● Exercise data
——

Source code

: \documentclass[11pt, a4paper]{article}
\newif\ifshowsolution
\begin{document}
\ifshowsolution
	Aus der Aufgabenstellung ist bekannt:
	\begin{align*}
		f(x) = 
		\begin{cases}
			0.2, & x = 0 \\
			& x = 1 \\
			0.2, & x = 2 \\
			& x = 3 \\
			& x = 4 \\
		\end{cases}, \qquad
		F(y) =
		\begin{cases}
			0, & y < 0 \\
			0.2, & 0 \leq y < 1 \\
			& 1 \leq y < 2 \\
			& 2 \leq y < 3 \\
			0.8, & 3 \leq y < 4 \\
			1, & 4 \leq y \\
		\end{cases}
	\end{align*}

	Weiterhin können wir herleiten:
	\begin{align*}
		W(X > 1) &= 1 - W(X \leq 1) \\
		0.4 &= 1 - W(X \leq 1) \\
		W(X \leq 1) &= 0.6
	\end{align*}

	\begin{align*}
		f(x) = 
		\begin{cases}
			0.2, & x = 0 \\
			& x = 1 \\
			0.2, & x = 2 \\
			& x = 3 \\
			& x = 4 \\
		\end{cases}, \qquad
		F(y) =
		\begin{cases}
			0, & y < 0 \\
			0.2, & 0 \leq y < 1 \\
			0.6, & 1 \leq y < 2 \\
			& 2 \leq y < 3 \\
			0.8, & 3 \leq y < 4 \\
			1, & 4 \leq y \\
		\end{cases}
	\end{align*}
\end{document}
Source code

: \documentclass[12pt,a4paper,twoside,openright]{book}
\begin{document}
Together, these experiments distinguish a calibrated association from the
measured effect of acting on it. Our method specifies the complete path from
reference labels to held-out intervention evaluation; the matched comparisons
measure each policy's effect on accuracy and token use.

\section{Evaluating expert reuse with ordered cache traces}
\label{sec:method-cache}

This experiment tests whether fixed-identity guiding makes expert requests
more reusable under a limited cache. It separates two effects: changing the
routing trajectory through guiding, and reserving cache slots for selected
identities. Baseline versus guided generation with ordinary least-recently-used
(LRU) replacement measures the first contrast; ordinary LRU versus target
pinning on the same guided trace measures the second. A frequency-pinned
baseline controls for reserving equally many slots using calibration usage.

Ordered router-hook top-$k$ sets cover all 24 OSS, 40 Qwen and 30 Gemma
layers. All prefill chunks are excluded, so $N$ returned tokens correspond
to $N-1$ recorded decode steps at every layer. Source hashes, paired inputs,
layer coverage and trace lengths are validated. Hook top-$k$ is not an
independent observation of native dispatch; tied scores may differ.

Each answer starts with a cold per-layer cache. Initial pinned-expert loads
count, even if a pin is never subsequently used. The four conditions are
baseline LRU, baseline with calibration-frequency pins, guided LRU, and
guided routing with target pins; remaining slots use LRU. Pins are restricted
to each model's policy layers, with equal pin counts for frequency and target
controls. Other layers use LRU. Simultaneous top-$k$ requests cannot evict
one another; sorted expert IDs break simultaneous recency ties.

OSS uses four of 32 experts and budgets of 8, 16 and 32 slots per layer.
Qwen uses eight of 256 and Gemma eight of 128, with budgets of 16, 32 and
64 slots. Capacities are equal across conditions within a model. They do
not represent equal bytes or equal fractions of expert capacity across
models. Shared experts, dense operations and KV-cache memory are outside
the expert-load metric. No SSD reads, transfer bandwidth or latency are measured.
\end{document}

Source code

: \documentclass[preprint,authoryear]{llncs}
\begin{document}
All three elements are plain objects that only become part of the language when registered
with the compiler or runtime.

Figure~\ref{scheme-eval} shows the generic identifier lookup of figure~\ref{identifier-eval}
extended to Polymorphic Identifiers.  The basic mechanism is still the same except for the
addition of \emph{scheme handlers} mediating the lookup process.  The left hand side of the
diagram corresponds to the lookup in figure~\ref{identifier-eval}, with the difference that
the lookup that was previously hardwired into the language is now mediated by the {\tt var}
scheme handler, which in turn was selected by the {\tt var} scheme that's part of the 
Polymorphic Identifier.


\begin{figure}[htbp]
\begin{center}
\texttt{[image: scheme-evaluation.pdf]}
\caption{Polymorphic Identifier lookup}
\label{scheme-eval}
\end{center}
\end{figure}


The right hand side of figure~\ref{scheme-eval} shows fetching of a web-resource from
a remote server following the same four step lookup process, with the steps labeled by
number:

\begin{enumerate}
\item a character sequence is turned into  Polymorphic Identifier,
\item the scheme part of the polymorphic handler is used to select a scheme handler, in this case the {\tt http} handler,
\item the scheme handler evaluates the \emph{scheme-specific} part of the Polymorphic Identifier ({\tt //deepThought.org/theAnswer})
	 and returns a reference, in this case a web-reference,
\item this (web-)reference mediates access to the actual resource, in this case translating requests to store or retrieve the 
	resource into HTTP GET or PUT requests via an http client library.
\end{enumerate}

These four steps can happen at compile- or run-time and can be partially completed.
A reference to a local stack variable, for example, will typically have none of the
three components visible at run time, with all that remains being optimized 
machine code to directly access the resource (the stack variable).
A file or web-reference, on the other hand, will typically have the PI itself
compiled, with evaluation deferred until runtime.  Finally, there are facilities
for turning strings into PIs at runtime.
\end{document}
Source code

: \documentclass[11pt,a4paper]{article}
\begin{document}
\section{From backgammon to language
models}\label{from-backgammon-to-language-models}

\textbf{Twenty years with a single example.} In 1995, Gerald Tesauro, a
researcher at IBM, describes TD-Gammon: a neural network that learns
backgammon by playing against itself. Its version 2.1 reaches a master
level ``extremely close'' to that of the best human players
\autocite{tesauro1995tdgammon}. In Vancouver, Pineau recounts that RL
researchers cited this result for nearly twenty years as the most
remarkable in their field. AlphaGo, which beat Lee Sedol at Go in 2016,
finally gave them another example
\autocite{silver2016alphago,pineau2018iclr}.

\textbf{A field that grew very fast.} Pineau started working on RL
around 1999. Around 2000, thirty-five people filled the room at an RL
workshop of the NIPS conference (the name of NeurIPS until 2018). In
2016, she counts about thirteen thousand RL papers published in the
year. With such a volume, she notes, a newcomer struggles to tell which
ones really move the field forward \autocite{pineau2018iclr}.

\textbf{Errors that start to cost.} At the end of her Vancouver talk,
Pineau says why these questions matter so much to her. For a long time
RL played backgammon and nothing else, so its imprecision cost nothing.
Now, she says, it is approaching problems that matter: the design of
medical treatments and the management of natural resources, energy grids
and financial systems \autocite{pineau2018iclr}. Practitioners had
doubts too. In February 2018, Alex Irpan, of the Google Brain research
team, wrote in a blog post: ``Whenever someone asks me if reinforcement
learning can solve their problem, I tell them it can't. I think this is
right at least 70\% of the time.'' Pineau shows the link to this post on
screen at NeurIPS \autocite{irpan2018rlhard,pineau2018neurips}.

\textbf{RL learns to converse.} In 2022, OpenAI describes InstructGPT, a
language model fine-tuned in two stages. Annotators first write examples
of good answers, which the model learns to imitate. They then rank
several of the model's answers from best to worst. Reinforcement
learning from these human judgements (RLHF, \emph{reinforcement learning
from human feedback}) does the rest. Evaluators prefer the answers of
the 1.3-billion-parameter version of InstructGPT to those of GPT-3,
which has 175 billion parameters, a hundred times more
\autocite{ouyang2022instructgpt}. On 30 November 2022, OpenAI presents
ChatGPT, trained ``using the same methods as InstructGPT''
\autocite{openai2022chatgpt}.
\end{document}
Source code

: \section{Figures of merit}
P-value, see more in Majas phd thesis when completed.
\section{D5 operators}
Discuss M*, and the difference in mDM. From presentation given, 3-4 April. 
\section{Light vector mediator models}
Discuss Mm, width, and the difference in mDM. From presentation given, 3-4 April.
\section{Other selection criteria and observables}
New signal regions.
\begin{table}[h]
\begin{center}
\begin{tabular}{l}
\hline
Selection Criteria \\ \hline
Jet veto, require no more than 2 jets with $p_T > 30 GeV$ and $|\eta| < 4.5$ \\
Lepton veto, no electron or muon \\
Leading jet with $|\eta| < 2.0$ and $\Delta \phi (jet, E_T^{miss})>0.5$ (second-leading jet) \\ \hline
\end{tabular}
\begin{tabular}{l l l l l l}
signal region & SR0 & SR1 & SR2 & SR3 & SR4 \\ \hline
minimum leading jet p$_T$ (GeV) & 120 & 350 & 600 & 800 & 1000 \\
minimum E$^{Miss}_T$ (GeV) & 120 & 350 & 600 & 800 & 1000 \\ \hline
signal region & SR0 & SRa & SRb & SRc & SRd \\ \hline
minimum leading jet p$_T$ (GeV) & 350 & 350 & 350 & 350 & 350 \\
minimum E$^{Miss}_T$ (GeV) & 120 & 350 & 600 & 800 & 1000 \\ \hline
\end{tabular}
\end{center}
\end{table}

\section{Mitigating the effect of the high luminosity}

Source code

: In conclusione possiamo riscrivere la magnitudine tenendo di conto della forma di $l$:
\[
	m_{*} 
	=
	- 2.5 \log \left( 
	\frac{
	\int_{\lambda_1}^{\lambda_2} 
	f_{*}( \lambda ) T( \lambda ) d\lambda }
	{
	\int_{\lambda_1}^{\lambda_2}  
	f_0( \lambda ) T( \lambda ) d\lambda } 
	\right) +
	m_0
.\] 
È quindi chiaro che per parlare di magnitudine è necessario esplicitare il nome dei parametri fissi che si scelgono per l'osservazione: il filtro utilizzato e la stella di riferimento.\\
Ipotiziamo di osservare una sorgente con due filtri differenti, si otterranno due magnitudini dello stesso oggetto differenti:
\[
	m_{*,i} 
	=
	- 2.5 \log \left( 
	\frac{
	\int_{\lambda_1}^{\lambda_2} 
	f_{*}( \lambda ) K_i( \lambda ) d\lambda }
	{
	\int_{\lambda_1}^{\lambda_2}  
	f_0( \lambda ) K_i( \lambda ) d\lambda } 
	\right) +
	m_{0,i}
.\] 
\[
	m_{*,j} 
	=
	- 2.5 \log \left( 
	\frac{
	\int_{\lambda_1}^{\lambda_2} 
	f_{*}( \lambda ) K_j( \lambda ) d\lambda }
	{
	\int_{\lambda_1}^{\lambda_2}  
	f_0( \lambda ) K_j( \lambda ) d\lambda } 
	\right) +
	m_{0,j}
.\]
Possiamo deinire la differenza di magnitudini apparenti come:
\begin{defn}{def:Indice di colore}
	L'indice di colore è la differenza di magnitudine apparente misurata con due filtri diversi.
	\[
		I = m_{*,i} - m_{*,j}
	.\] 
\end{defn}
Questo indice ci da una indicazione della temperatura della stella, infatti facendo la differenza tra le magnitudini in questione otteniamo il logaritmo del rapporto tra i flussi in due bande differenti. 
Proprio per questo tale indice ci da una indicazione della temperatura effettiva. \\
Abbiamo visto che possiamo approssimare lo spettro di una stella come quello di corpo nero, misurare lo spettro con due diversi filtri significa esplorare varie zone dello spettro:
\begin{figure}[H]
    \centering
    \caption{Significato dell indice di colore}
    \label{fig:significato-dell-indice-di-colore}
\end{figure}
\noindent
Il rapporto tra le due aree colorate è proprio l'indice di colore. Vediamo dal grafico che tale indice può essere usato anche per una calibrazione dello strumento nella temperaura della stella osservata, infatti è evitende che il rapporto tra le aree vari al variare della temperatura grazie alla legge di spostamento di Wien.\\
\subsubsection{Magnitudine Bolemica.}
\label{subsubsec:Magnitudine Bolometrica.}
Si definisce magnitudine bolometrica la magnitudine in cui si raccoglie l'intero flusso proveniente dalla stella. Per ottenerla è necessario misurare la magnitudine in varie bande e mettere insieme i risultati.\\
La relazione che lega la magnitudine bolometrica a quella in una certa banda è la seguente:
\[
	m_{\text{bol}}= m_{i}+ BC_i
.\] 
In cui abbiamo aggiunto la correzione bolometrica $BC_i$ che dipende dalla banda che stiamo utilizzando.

——

● What the exercise asks
Above are the records. Copy the lines beginning at the one that has "layers. All prefill" and ending with the one that has "guided routing with", unchanged.

● Task response
layers. All prefill chunks are excluded, so $N$ returned tokens correspond
to $N-1$ recorded decode steps at every layer. Source hashes, paired inputs,
layer coverage and trace lengths are validated. Hook top-$k$ is not an
independent observation of native dispatch; tied scores may differ.

Each answer starts with a cold per-layer cache. Initial pinned-expert loads
count, even if a pin is never subsequently used. The four conditions are
baseline LRU, baseline with calibration-frequency pins, guided LRU, and
guided routing with target pins; remaining slots use LRU. Pins are restricted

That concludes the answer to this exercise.